Work order - Check every line of the entries below for "kappa", and copy the lines that have it.

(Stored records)
====
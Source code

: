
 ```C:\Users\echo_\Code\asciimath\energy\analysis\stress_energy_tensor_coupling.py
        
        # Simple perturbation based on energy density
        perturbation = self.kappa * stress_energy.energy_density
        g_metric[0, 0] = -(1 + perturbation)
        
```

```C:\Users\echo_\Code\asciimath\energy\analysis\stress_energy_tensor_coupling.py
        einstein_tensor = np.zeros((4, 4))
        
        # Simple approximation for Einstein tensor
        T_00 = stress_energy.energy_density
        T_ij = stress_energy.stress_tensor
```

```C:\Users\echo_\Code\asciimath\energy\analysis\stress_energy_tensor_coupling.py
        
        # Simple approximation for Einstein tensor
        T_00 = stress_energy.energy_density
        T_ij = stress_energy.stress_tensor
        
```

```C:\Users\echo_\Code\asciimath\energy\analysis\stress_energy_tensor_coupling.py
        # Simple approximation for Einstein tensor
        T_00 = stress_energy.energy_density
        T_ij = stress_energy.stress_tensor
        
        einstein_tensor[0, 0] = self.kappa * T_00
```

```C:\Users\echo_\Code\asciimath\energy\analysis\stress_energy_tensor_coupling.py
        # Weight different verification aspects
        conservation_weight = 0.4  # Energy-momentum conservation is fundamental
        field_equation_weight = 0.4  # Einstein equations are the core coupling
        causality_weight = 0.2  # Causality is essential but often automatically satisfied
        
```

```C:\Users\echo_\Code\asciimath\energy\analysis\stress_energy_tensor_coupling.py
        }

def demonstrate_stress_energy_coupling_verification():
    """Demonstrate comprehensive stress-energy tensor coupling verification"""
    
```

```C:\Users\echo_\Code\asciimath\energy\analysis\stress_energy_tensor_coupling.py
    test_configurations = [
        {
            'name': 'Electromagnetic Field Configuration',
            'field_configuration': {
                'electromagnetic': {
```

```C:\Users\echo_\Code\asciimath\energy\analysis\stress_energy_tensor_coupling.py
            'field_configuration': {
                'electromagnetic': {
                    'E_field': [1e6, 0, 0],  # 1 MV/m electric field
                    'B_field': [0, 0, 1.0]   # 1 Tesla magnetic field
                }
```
====
Finished exercise -
        perturbation = self.kappa * stress_energy.energy_density
        einstein_tensor[0, 0] = self.kappa * T_00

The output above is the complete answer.